The thing is, this is a big city, and a city full of surprises. Even on this, my last day here, I found new things that I’d never seen, or never noticed, before. It’s the kind of place where you could live for ten years and there’d still be statues that you’d never seen, squares that you’ve never stumbled across, museums that you’ve never visited and bars that you’ve never eaten in. As a foreigner, here for a limited time, I have a funny attitude to this city: crossing it is no problem, because even a forty minute cycle ride is nothing compared to the 500 miles that separate me from home, and that soon will separate me from here. But it’s a question of balance, too, because I remember a holiday with my parents, years ago, when the place de la Bastille was a long excursion out. At one point this year, I was heading there every day.
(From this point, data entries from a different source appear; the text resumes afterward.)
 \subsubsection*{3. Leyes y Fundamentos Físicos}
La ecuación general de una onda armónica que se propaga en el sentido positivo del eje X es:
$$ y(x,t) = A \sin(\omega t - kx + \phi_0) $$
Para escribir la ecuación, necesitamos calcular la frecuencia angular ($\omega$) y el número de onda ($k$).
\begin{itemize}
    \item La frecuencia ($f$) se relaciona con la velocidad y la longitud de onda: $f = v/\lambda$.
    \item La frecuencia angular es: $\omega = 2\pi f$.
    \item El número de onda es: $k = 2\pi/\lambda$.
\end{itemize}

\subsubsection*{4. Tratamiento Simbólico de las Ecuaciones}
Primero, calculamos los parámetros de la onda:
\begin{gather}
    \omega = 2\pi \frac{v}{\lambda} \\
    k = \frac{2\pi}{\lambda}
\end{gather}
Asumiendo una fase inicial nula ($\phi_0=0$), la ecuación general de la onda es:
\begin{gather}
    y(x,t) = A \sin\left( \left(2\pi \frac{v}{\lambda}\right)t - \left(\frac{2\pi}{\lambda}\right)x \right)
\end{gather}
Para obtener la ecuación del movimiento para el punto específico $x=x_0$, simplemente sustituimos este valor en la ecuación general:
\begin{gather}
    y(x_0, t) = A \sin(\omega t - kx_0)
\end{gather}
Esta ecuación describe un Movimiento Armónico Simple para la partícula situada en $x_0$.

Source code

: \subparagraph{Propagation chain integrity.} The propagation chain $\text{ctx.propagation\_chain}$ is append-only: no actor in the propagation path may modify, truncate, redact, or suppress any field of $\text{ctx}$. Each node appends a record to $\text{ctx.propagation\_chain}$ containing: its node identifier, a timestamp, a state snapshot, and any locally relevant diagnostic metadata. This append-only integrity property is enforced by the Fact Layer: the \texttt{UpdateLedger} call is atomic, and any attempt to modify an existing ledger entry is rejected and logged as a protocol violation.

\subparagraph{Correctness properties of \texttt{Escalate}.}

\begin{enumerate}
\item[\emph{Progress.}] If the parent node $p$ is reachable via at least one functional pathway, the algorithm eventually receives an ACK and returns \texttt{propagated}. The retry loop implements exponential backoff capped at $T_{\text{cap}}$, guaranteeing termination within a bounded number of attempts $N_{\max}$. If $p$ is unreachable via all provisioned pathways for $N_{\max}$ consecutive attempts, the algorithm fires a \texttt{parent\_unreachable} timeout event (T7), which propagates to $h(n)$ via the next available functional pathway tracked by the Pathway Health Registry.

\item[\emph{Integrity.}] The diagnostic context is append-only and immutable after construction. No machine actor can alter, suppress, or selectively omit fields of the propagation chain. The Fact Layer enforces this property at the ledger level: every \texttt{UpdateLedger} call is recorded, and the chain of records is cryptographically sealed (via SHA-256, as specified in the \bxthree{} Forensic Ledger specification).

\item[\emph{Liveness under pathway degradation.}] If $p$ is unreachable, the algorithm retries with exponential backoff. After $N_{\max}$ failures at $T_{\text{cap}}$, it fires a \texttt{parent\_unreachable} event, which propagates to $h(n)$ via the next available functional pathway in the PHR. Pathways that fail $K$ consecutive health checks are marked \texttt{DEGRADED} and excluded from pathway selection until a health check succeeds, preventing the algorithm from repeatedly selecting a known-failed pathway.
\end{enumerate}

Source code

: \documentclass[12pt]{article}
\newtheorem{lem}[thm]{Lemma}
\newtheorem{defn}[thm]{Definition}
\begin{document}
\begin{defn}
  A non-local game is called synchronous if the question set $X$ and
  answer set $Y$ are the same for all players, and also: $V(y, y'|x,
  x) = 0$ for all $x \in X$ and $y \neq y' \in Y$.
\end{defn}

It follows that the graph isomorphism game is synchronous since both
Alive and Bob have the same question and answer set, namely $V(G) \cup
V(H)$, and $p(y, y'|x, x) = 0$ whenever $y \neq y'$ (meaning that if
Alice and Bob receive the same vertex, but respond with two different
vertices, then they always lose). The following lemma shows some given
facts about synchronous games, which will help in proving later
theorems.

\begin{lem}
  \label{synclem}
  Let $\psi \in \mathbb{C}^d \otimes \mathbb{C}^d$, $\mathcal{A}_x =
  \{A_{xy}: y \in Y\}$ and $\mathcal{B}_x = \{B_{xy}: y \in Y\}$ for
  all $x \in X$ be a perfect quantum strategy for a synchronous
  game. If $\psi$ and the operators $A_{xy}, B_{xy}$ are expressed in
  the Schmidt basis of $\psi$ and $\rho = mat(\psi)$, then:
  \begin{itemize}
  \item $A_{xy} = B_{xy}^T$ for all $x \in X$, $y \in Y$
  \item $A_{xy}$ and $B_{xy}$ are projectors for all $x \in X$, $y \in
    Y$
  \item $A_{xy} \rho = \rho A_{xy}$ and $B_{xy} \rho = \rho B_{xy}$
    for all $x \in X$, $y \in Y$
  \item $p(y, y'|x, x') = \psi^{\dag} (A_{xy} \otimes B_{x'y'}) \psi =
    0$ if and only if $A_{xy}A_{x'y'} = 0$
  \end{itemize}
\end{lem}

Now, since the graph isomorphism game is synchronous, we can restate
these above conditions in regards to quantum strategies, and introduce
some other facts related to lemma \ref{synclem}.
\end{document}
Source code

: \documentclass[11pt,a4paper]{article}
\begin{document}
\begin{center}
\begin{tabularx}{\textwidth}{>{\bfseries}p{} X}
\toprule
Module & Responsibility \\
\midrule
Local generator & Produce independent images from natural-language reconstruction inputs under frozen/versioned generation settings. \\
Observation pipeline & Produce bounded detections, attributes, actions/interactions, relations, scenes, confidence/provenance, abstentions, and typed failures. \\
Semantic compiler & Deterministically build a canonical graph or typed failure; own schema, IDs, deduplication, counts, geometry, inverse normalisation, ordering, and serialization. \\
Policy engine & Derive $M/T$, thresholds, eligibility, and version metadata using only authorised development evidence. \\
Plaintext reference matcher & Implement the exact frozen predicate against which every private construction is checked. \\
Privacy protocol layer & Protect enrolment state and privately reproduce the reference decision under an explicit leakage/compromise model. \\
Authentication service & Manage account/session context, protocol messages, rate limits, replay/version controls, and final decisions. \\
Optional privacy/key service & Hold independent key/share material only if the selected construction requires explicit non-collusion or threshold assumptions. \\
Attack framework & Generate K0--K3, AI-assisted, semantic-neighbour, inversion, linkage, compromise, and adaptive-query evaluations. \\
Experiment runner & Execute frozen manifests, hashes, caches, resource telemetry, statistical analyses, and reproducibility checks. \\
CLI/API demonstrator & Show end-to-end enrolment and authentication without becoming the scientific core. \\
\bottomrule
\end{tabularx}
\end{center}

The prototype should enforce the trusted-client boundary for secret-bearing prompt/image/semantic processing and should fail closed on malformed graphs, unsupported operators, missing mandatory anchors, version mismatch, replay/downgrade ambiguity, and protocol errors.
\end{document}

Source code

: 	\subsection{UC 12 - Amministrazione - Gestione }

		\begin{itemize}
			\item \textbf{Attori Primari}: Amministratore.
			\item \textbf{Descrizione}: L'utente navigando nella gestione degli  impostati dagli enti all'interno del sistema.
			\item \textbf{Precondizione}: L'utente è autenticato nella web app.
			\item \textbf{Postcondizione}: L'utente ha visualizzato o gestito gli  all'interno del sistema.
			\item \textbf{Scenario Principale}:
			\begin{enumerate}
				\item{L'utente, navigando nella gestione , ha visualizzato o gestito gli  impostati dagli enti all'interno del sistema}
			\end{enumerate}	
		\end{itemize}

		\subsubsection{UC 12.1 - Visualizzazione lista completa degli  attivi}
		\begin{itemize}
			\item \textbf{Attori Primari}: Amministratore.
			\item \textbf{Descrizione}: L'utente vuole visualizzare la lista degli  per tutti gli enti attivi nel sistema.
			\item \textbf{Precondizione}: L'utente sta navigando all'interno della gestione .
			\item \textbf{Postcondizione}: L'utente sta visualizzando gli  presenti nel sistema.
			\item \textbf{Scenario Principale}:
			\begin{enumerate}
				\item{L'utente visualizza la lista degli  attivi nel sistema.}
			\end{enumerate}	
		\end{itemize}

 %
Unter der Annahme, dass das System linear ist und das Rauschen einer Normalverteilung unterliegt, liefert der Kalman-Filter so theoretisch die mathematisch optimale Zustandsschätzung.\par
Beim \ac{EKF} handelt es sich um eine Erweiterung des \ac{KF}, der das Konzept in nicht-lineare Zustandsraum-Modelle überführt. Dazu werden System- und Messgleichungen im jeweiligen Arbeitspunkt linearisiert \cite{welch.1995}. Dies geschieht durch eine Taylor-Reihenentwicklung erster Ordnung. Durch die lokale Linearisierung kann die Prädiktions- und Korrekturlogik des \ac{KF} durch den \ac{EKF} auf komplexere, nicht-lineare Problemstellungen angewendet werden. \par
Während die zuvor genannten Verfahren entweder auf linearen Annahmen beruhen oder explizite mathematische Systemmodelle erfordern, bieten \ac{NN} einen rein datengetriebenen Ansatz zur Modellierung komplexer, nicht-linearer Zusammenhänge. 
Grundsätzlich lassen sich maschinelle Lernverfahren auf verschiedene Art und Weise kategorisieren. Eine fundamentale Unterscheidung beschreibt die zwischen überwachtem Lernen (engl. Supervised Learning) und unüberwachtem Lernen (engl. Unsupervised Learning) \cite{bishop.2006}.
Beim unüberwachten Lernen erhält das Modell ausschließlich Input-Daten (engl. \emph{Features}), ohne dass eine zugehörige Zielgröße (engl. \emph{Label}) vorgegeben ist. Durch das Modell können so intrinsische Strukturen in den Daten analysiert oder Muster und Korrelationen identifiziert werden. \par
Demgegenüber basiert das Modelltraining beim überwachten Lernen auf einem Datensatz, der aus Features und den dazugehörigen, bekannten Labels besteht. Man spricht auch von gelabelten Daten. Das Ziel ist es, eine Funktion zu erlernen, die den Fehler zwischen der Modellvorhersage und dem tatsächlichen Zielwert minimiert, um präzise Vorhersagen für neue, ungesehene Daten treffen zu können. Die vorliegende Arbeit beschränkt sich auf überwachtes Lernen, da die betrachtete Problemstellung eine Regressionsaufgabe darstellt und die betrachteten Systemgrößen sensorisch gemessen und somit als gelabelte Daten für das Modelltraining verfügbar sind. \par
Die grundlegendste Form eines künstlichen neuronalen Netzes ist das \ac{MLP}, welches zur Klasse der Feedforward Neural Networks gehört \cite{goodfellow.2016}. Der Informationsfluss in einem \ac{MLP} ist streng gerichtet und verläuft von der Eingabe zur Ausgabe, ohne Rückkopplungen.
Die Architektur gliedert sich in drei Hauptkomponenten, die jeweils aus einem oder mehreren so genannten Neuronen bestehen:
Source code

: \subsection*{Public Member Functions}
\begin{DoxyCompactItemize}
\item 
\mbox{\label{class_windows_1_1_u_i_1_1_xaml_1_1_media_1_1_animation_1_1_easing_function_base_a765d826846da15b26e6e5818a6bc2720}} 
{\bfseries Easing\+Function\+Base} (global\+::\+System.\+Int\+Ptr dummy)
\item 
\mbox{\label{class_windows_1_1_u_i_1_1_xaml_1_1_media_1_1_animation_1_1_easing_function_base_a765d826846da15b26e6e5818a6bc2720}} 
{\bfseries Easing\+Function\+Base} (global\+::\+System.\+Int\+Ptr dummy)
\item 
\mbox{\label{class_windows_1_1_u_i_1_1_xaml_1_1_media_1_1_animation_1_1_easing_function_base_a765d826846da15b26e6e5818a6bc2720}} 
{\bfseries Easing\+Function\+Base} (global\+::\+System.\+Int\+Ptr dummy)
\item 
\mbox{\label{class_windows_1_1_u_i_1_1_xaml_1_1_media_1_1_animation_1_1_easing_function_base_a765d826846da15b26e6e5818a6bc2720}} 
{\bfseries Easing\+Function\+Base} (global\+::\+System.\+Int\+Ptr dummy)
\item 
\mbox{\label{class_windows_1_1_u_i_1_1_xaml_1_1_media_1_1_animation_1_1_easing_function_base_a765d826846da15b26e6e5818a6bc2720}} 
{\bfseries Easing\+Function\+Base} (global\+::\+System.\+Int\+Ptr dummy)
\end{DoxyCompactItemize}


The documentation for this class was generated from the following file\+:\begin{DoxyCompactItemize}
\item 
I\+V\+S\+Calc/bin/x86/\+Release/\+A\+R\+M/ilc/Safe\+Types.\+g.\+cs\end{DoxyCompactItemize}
Saying goodbyes isn’t exactly something I enjoy, but somehow final things feel a little easier when you know that they really are final. You can prepare, write a thank-you card, savour the moment, take a photograph. I had plenty of those this week, but there were also too many things that slipped away without me noticing. I headed home, tired, damp (yes, it decided to rain on my last day!) and almost too weary to pull myself up the five flights of stairs (but to be honest, I’ve thought that every day since I arrived here!), and yet not quite ready not to see the Eiffel Tower sparkle one last time. I will no doubt come back, of course, but it will be different. I will be different, the city will be different: it has changed even as I have been here. And I will be one of those boring people who talks about “when I lived here as a student”. Heaven forbid.

But that’s enough for now: I have packing to do, and a train to catch. One last thought: it ended with a cake called pudding.